Gray's case proceeded to a bench trial, where the parties stipulated to the admission of the evidence and exhibits presented at the suppression hearing, the deputy's police report, and the Kansas Bureau of Investigation's laboratory report. Because our decision focuses on the suppression issues, we will not recount the full evidentiary record. In short, the district judge convicted Gray of possession of cocaine, felony possession of marijuana, two counts of obstruction or interference with a law enforcement officer, driving with a suspended license, and a turn signal violation. The district judge sentenced Gray to a controlling sentence of 26 months' imprisonment.

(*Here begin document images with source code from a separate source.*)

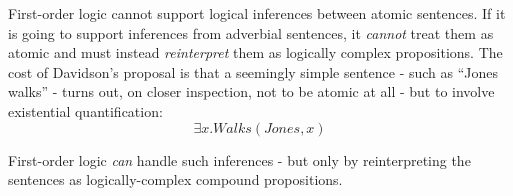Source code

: First-order logic cannot support logical inferences between atomic
sentences.  If it is going to support inferences from adverbial
sentences, it \emph{cannot} treat them as atomic and must instead
\emph{reinterpret} them as logically complex propositions.  The cost
of Davidson's proposal is that a seemingly simple sentence - such as
``Jones walks'' - turns out, on closer inspection, not to be atomic at
all - but to involve existential quantification:
\[
\exists x.  \mathit{Walks}(\mathit{Jones}, x)
\]

\NI First-order logic \emph{can} handle such inferences - but only by
reinterpreting the sentences as logically-complex compound
propositions.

Gray appealed and raised three issues before the Court of Appeals: (1) whether the district judge erred in denying Gray's motion to suppress; (2) whether there was sufficient evidence supporting Gray's convictions for felony interference with a law enforcement officer; and (3) whether the district judge had jurisdiction to convict Gray of felony possession of marijuana. The Court of Appeals ruled in Gray's favor on Issue 2—the sufficiency of the evidence challenge—and "reverse[d] Gray's convictions of two counts of felony interference with law enforcement and remand[ed] with directions for the district court to resentence Gray for the misdemeanor [interference with law enforcement] convictions." Gray , 51 Kan.App.2d at 1100, 360 P.3d 472. Neither Gray nor the State has sought further review of this ruling, and so we do not consider it. See Supreme Court Rule 8.03(a)(4) (2017 Kan. Ct. R. 53) (Kansas Supreme Court "will not consider issues not presented or fairly included in the petition" for review of Court of...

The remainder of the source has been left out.